-- Records to use --
*** Block opens ***

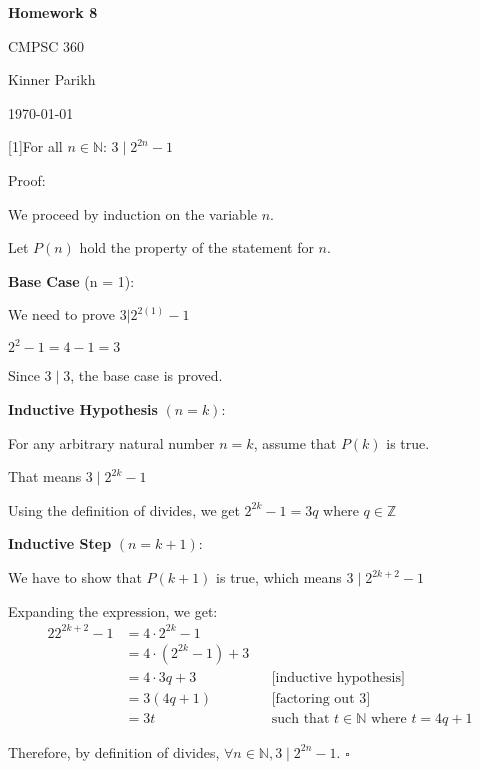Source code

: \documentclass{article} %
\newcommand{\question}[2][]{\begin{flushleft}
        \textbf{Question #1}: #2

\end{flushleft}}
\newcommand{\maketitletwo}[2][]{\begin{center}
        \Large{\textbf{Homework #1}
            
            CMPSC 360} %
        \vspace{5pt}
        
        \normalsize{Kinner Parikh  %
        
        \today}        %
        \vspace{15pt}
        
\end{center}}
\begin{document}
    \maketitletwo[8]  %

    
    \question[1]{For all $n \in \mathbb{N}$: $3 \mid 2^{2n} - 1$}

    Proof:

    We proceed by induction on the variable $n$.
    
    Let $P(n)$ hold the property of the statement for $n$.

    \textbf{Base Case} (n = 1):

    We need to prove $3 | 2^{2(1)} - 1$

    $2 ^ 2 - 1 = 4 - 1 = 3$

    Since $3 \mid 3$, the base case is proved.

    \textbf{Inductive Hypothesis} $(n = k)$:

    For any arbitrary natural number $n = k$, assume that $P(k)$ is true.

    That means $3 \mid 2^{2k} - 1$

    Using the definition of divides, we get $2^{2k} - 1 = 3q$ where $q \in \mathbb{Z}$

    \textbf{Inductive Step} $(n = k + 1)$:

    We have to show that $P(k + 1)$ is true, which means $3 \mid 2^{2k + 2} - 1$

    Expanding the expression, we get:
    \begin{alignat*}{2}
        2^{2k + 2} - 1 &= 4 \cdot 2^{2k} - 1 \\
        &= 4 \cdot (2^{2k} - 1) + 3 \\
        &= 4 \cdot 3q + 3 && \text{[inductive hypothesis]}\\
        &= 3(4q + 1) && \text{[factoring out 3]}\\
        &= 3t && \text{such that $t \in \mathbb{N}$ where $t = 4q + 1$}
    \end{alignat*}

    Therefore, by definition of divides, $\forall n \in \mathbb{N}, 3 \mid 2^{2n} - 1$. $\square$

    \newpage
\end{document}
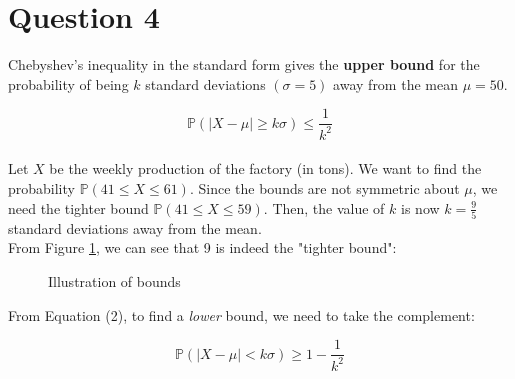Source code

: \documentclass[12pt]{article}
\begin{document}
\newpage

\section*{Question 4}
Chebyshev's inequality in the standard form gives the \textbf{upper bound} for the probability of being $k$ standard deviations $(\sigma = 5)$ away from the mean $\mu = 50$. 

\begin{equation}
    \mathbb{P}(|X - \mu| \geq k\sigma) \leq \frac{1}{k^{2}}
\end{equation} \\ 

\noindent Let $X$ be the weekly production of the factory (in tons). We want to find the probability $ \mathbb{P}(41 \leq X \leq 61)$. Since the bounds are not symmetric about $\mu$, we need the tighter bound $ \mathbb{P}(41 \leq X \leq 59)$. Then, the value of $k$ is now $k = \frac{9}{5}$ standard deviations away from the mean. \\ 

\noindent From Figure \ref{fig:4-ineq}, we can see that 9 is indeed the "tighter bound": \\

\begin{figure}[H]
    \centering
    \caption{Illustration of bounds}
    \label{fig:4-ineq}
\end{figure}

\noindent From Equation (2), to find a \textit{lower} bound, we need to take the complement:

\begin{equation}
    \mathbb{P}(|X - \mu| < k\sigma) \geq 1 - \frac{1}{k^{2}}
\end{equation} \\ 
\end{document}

*** Block closes ***
*** Block opens ***

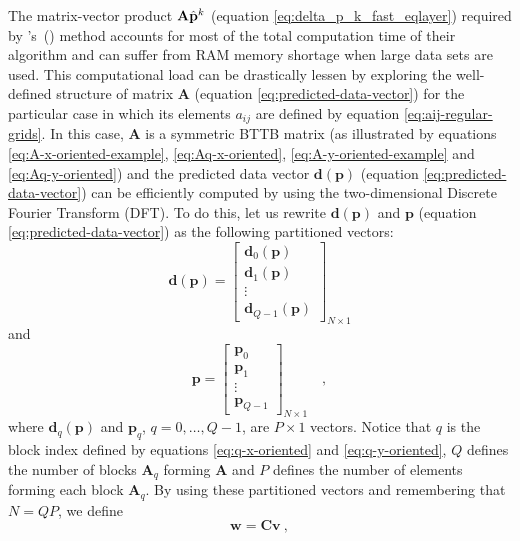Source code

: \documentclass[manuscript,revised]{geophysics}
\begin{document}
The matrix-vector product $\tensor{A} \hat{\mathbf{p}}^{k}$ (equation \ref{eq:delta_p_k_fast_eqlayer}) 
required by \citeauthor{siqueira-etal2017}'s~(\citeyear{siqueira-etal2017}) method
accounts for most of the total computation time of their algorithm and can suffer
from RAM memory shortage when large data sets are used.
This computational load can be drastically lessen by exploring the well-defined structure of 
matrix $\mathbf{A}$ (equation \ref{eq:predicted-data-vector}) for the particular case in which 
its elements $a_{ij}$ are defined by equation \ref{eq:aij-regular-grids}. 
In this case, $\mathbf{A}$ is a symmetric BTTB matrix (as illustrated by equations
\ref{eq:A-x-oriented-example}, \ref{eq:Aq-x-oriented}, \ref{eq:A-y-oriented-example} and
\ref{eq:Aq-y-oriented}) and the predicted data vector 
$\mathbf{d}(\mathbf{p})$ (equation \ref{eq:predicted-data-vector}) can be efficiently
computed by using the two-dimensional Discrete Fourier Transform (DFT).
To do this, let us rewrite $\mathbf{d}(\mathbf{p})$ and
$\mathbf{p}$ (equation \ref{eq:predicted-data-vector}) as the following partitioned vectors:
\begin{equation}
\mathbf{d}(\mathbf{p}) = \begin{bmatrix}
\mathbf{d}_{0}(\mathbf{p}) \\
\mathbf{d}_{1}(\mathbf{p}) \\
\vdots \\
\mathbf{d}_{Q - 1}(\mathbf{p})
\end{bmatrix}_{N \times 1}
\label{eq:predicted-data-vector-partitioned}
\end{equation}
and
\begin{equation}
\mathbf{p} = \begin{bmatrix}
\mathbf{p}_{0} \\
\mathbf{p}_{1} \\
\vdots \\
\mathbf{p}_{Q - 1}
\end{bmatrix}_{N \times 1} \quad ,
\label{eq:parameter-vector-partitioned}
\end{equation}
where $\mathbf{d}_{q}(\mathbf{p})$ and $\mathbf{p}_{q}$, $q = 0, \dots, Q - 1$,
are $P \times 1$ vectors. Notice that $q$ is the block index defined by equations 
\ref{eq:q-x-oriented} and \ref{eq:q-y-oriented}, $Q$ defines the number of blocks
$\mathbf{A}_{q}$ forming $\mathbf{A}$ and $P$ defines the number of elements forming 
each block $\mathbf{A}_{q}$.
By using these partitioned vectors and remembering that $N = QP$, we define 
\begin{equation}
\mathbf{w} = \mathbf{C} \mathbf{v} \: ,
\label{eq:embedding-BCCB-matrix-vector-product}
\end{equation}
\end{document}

*** Block closes ***
*** Block opens ***

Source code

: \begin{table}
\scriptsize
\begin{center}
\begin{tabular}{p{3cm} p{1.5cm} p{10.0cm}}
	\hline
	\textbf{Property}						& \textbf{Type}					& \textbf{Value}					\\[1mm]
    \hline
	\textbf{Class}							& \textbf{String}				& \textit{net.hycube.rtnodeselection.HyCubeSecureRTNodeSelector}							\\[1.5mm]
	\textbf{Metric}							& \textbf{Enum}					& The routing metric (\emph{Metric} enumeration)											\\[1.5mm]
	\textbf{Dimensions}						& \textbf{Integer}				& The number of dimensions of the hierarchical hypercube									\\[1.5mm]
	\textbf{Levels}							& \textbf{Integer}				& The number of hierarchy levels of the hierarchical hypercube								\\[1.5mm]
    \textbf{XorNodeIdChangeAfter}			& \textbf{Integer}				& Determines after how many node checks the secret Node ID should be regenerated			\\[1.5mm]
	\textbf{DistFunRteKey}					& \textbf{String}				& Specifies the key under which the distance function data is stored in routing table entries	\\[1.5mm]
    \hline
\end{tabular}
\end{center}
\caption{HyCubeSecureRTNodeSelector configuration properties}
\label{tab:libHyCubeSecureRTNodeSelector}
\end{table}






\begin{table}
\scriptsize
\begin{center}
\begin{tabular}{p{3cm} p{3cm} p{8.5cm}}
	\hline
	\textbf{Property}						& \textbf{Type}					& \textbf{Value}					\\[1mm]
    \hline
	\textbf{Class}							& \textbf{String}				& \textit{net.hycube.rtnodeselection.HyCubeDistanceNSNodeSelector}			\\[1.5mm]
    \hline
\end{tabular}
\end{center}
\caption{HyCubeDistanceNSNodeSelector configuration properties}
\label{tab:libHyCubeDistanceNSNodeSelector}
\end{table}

*** Block closes ***

-- What you have to do --
Within the listing above, tally the lines holding the word "number". Give the tally only.

-- Output of the task --
5